> _EXERCISE REQUIREMENTS_
Could you copy exactly the lines from the start of the records through the one containing "### 🎯 Next Steps", both included, and leave out the pictures?

──────── INPUT DATA

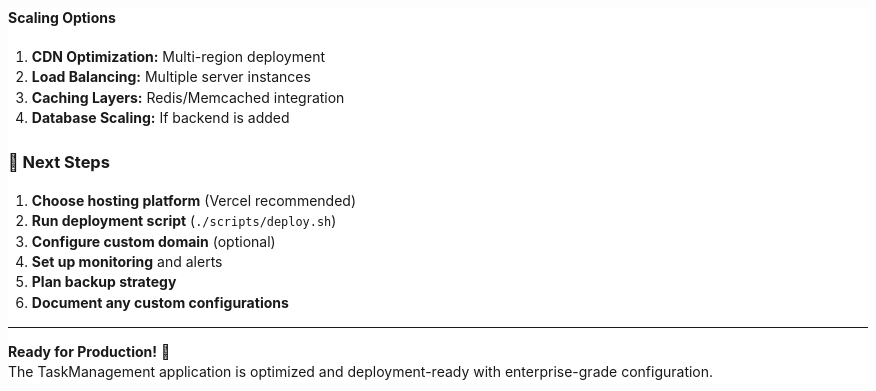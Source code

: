 #### Scaling Options
1. **CDN Optimization:** Multi-region deployment
2. **Load Balancing:** Multiple server instances
3. **Caching Layers:** Redis/Memcached integration
4. **Database Scaling:** If backend is added

### 🎯 Next Steps

1. **Choose hosting platform** (Vercel recommended)
2. **Run deployment script** (`./scripts/deploy.sh`)
3. **Configure custom domain** (optional)
4. **Set up monitoring** and alerts
5. **Plan backup strategy**
6. **Document any custom configurations**

---

**Ready for Production!** 🚀  
The TaskManagement application is optimized and deployment-ready with enterprise-grade configuration.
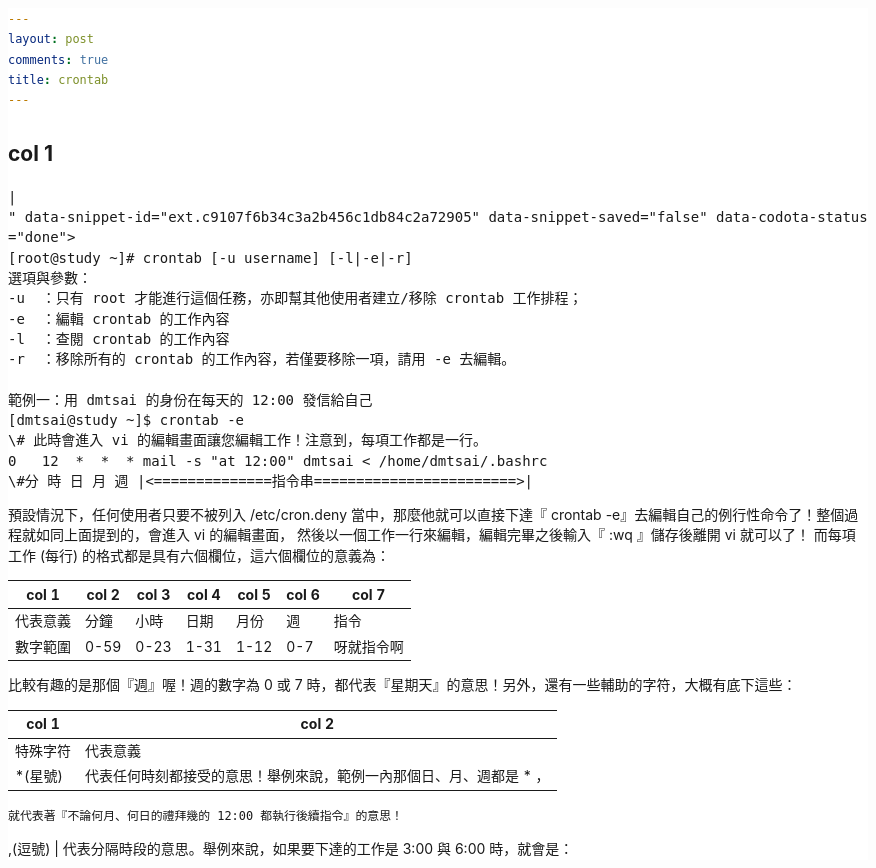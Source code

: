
 ```yaml
---
layout: post
comments: true
title: crontab
---
```


col 1
----------------------------------------------------------------------------------------------------------------------------------------------------------------------------------------------------------------------------------------------------------------------------------------------------------------------------------------------------------------------------------------------------------------------------------------------------------------------------------------------------------------------------------------------------------------------------------------------------------------------------------------------------------------------------------------------------------------------------------------------------------------------------------------------------------------------------------------------------------------------------------------------------------------------------------------------------------------------------------------------------------------
<pre data-original-code="[root@study ~]# crontab [-u username] [-l|-e|-r]
選項與參數：
-u  ：只有 root 才能進行這個任務，亦即幫其他使用者建立/移除 crontab 工作排程；
-e  ：編輯 crontab 的工作內容
-l  ：查閱 crontab 的工作內容
-r  ：移除所有的 crontab 的工作內容，若僅要移除一項，請用 -e 去編輯。

範例一：用 dmtsai 的身份在每天的 12:00 發信給自己
[dmtsai@study ~]$ crontab -e
# 此時會進入 vi 的編輯畫面讓您編輯工作！注意到，每項工作都是一行。
0   12  *  *  * mail -s "at 12:00" dmtsai < /home/dmtsai/.bashrc
#分 時 日 月 週 |<==============指令串========================>|
" data-snippet-id="ext.c9107f6b34c3a2b456c1db84c2a72905" data-snippet-saved="false" data-codota-status="done">
[root@study ~]# crontab [-u username] [-l|-e|-r]
選項與參數：
-u  ：只有 root 才能進行這個任務，亦即幫其他使用者建立/移除 crontab 工作排程；
-e  ：編輯 crontab 的工作內容
-l  ：查閱 crontab 的工作內容
-r  ：移除所有的 crontab 的工作內容，若僅要移除一項，請用 -e 去編輯。

範例一：用 dmtsai 的身份在每天的 12:00 發信給自己
[dmtsai@study ~]$ crontab -e
\# 此時會進入 vi 的編輯畫面讓您編輯工作！注意到，每項工作都是一行。
0   12  *  *  * mail -s "at 12:00" dmtsai < /home/dmtsai/.bashrc
\#分 時 日 月 週 |<==============指令串========================>|
</pre>

預設情況下，任何使用者只要不被列入 /etc/cron.deny 當中，那麼他就可以直接下達『 crontab -e』去編輯自己的例行性命令了！整個過程就如同上面提到的，會進入 vi 的編輯畫面，
然後以一個工作一行來編輯，編輯完畢之後輸入『 :wq 』儲存後離開 vi 就可以了！
而每項工作 (每行) 的格式都是具有六個欄位，這六個欄位的意義為：

col 1 | col 2 | col 3 | col 4 | col 5 | col 6 | col 7
----- | ----- | ----- | ----- | ----- | ----- | -----
代表意義  | 分鐘    | 小時    | 日期    | 月份    | 週     | 指令
數字範圍  | 0-59  | 0-23  | 1-31  | 1-12  | 0-7   | 呀就指令啊

比較有趣的是那個『週』喔！週的數字為 0 或 7 時，都代表『星期天』的意思！另外，還有一些輔助的字符，大概有底下這些：

col 1  | col 2
------ | ------------------------------------------------------------------------------------------------------------------
特殊字符   | 代表意義
\*(星號) | 代表任何時刻都接受的意思！舉例來說，範例一內那個日、月、週都是 * ，
	就代表著『不論何月、何日的禮拜幾的 12:00 都執行後續指令』的意思！
,(逗號)  | 代表分隔時段的意思。舉例來說，如果要下達的工作是 3:00 與 6:00 時，就會是：
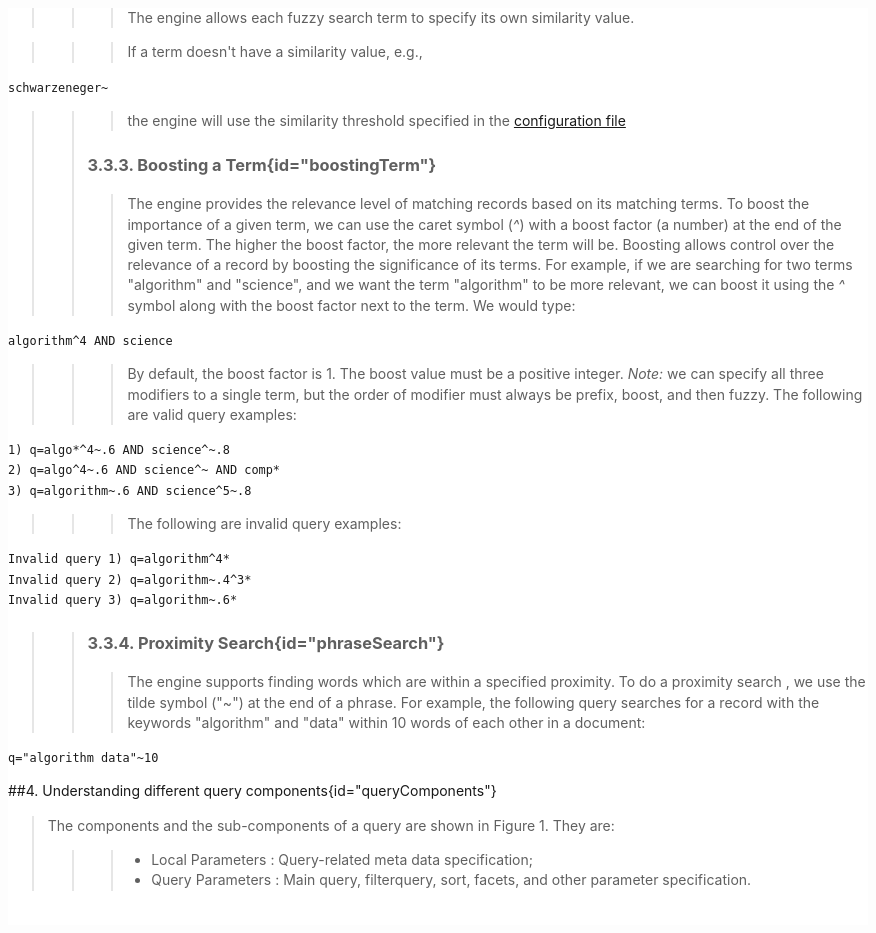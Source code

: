 >>>The engine allows each fuzzy search term to specify its own similarity value.

>>>If a term doesn't have a similarity value, e.g.,

```
schwarzeneger~
```
>>>the engine will use the similarity threshold specified in the [configuration file](configuration.html##queryTermSimilarityThreshold)
>>### 3.3.3. Boosting a Term{id="boostingTerm"}
>>>The engine provides the relevance level of matching records based on its matching terms. To boost the importance of a given term, we can use the caret symbol (<i>^</i>) with a boost factor (a number) at the end of the given term. The higher the boost factor, the more relevant the term will be.
>>> Boosting allows control over the relevance of a record by boosting the significance of its terms.
>>> For example, if we are searching for two terms
>>>"algorithm" and "science", and we want the term "algorithm" to be more relevant, we can boost it using the <i>^</i> symbol along with the boost factor next to the term. We would type:
```
algorithm^4 AND science
```
>>>By default, the boost factor is 1. The boost value must be a positive integer.
>>>*Note:* we can specify all three modifiers to a single term, but the order of modifier must always be prefix, boost, and then fuzzy. The following are valid query examples:
```
1) q=algo*^4~.6 AND science^~.8
2) q=algo^4~.6 AND science^~ AND comp*
3) q=algorithm~.6 AND science^5~.8
```
>>>The following are invalid query examples:
```
Invalid query 1) q=algorithm^4*
Invalid query 2) q=algorithm~.4^3*
Invalid query 3) q=algorithm~.6*
```
>>### 3.3.4. Proximity Search{id="phraseSearch"}
>>>The engine supports finding words which are within a specified proximity. To do a proximity search , we use the tilde symbol ("~") at the end of a phrase. For example, the following query searches for a record with the keywords "algorithm" and "data" within 10 words of each other in a document:
```
q="algorithm data"~10
```
##4. Understanding different query components{id="queryComponents"}
> The components and the sub-components of a query are shown in Figure 1. They are:
>>> * Local Parameters : Query-related meta data specification;
>>> * Query Parameters : Main query, filterquery, sort, facets, and other parameter specification.
<br>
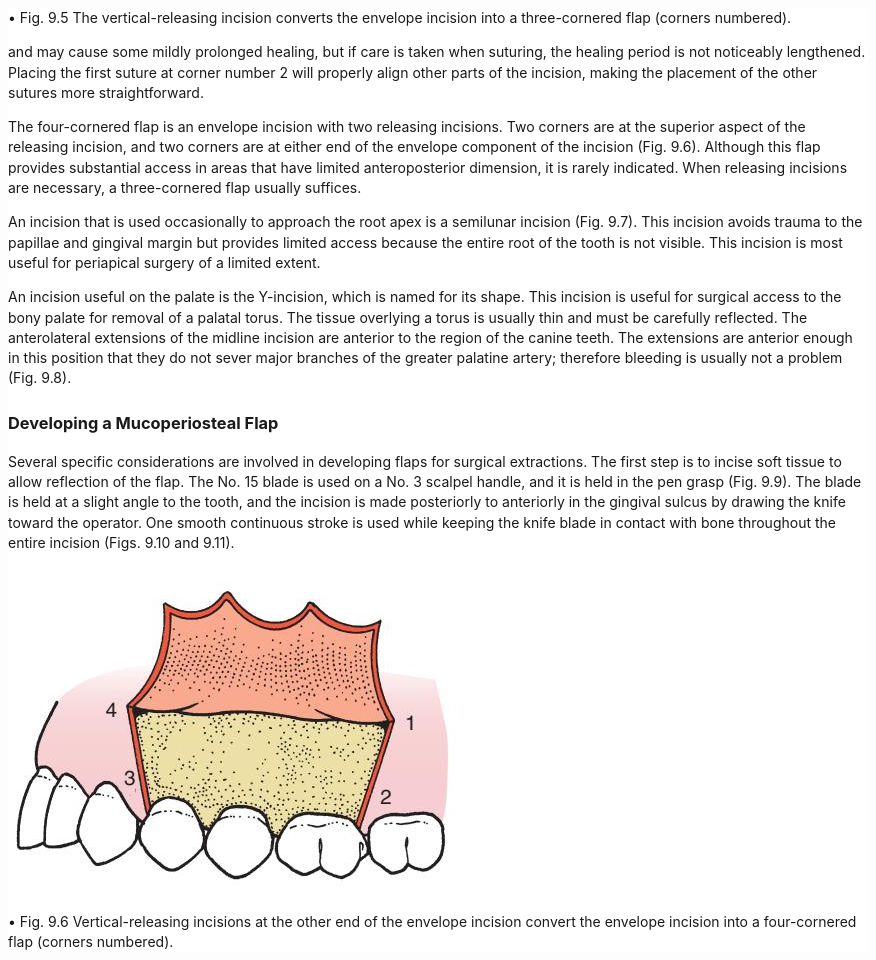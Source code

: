 • Fig. 9.5 The vertical-releasing incision converts the envelope incision into a three-cornered flap (corners numbered).

and may cause some mildly prolonged healing, but if care is taken when suturing, the healing period is not noticeably lengthened. Placing the first suture at corner number 2 will properly align other parts of the incision, making the placement of the other sutures more straightforward.

The four-cornered flap is an envelope incision with two releasing incisions. Two corners are at the superior aspect of the releasing incision, and two corners are at either end of the envelope component of the incision (Fig. 9.6). Although this flap provides substantial access in areas that have limited anteroposterior dimension, it is rarely indicated. When releasing incisions are necessary, a three-cornered flap usually suffices.

An incision that is used occasionally to approach the root apex is a semilunar incision (Fig. 9.7). This incision avoids trauma to the papillae and gingival margin but provides limited access because the entire root of the tooth is not visible. This incision is most useful for periapical surgery of a limited extent.

An incision useful on the palate is the Y-incision, which is named for its shape. This incision is useful for surgical access to the bony palate for removal of a palatal torus. The tissue overlying a torus is usually thin and must be carefully reflected. The anterolateral extensions of the midline incision are anterior to the region of the canine teeth. The extensions are anterior enough in this position that they do not sever major branches of the greater palatine artery; therefore bleeding is usually not a problem (Fig. 9.8).

### Developing a Mucoperiosteal Flap

Several specific considerations are involved in developing flaps for surgical extractions. The first step is to incise soft tissue to allow reflection of the flap. The No. 15 blade is used on a No. 3 scalpel handle, and it is held in the pen grasp (Fig. 9.9). The blade is held at a slight angle to the tooth, and the incision is made posteriorly to anteriorly in the gingival sulcus by drawing the knife toward the operator. One smooth continuous stroke is used while keeping the knife blade in contact with bone throughout the entire incision (Figs. 9.10 and 9.11).

![](_page_3_Figure_1.jpeg)

• Fig. 9.6 Vertical-releasing incisions at the other end of the envelope incision convert the envelope incision into a four-cornered flap (corners numbered).
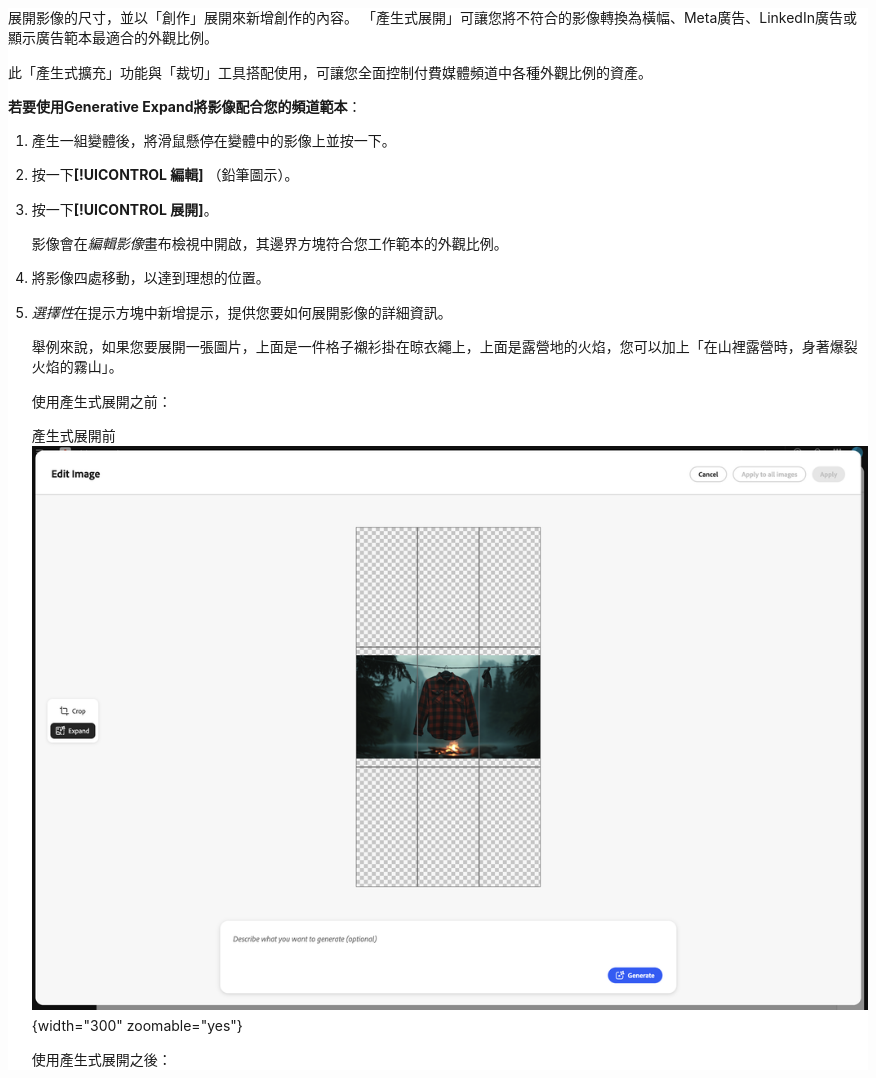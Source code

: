 展開影像的尺寸，並以「創作」展開來新增創作的內容。 「產生式展開」可讓您將不符合的影像轉換為橫幅、Meta廣告、LinkedIn廣告或顯示廣告範本最適合的外觀比例。

此「產生式擴充」功能與「裁切」工具搭配使用，可讓您全面控制付費媒體頻道中各種外觀比例的資產。

**若要使用Generative Expand將影像配合您的頻道範本**：

1. 產生一組變體後，將滑鼠懸停在變體中的影像上並按一下。
1. 按一下&#x200B;**[!UICONTROL 編輯]** （鉛筆圖示）。
1. 按一下&#x200B;**[!UICONTROL 展開]**。

   影像會在&#x200B;_編輯影像_&#x200B;畫布檢視中開啟，其邊界方塊符合您工作範本的外觀比例。

1. 將影像四處移動，以達到理想的位置。
1. _選擇性_&#x200B;在提示方塊中新增提示，提供您要如何展開影像的詳細資訊。

   舉例來說，如果您要展開一張圖片，上面是一件格子襯衫掛在晾衣繩上，上面是露營地的火焰，您可以加上「在山裡露營時，身著爆裂火焰的霧山」。

   使用產生式展開之前：

   產生式展開前![](/help/assets/before-genexpand.png){width="300" zoomable="yes"}

   使用產生式展開之後：
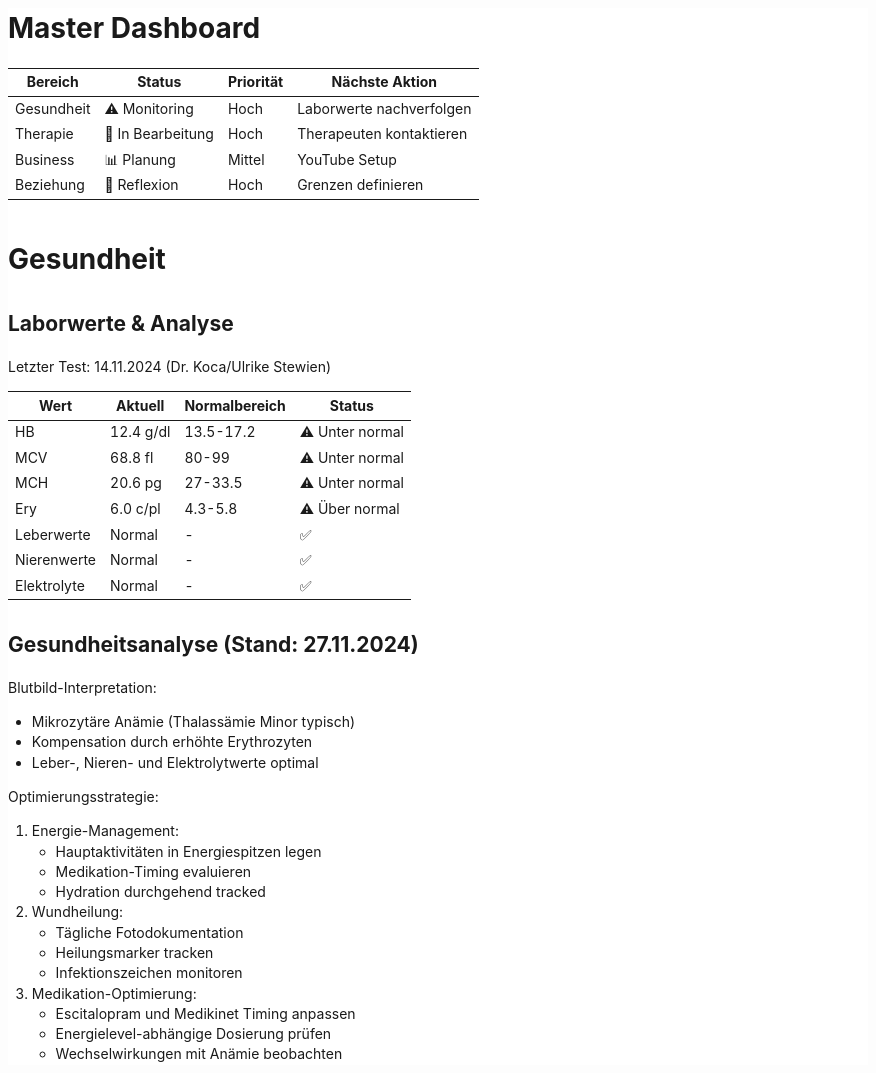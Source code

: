 # Master Dashboard

| Bereich | Status | Priorität | Nächste Aktion |
| --- | --- | --- | --- |
| Gesundheit | ⚠️ Monitoring | Hoch | Laborwerte nachverfolgen |
| Therapie | 🔄 In Bearbeitung | Hoch | Therapeuten kontaktieren |
| Business | 📊 Planung | Mittel | YouTube Setup |
| Beziehung | 💭 Reflexion | Hoch | Grenzen definieren |

# Gesundheit

## Laborwerte & Analyse

Letzter Test: 14.11.2024 (Dr. Koca/Ulrike Stewien)

| Wert | Aktuell | Normalbereich | Status |
| --- | --- | --- | --- |
| HB | 12.4 g/dl | 13.5-17.2 | ⚠️ Unter normal |
| MCV | 68.8 fl | 80-99 | ⚠️ Unter normal |
| MCH | 20.6 pg | 27-33.5 | ⚠️ Unter normal |
| Ery | 6.0 c/pl | 4.3-5.8 | ⚠️ Über normal |
| Leberwerte | Normal | - | ✅ |
| Nierenwerte | Normal | - | ✅ |
| Elektrolyte | Normal | - | ✅ |

## Gesundheitsanalyse (Stand: 27.11.2024)

Blutbild-Interpretation:

- Mikrozytäre Anämie (Thalassämie Minor typisch)
- Kompensation durch erhöhte Erythrozyten
- Leber-, Nieren- und Elektrolytwerte optimal

Optimierungsstrategie:

1. Energie-Management:
    - Hauptaktivitäten in Energiespitzen legen
    - Medikation-Timing evaluieren
    - Hydration durchgehend tracked
2. Wundheilung:
    - Tägliche Fotodokumentation
    - Heilungsmarker tracken
    - Infektionszeichen monitoren
3. Medikation-Optimierung:
    - Escitalopram und Medikinet Timing anpassen
    - Energielevel-abhängige Dosierung prüfen
    - Wechselwirkungen mit Anämie beobachten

────────────────

> _RESPONSE BELOW_
Source code

: #### Scaling Options
1. **CDN Optimization:** Multi-region deployment
2. **Load Balancing:** Multiple server instances
3. **Caching Layers:** Redis/Memcached integration
4. **Database Scaling:** If backend is added

### 🎯 Next Steps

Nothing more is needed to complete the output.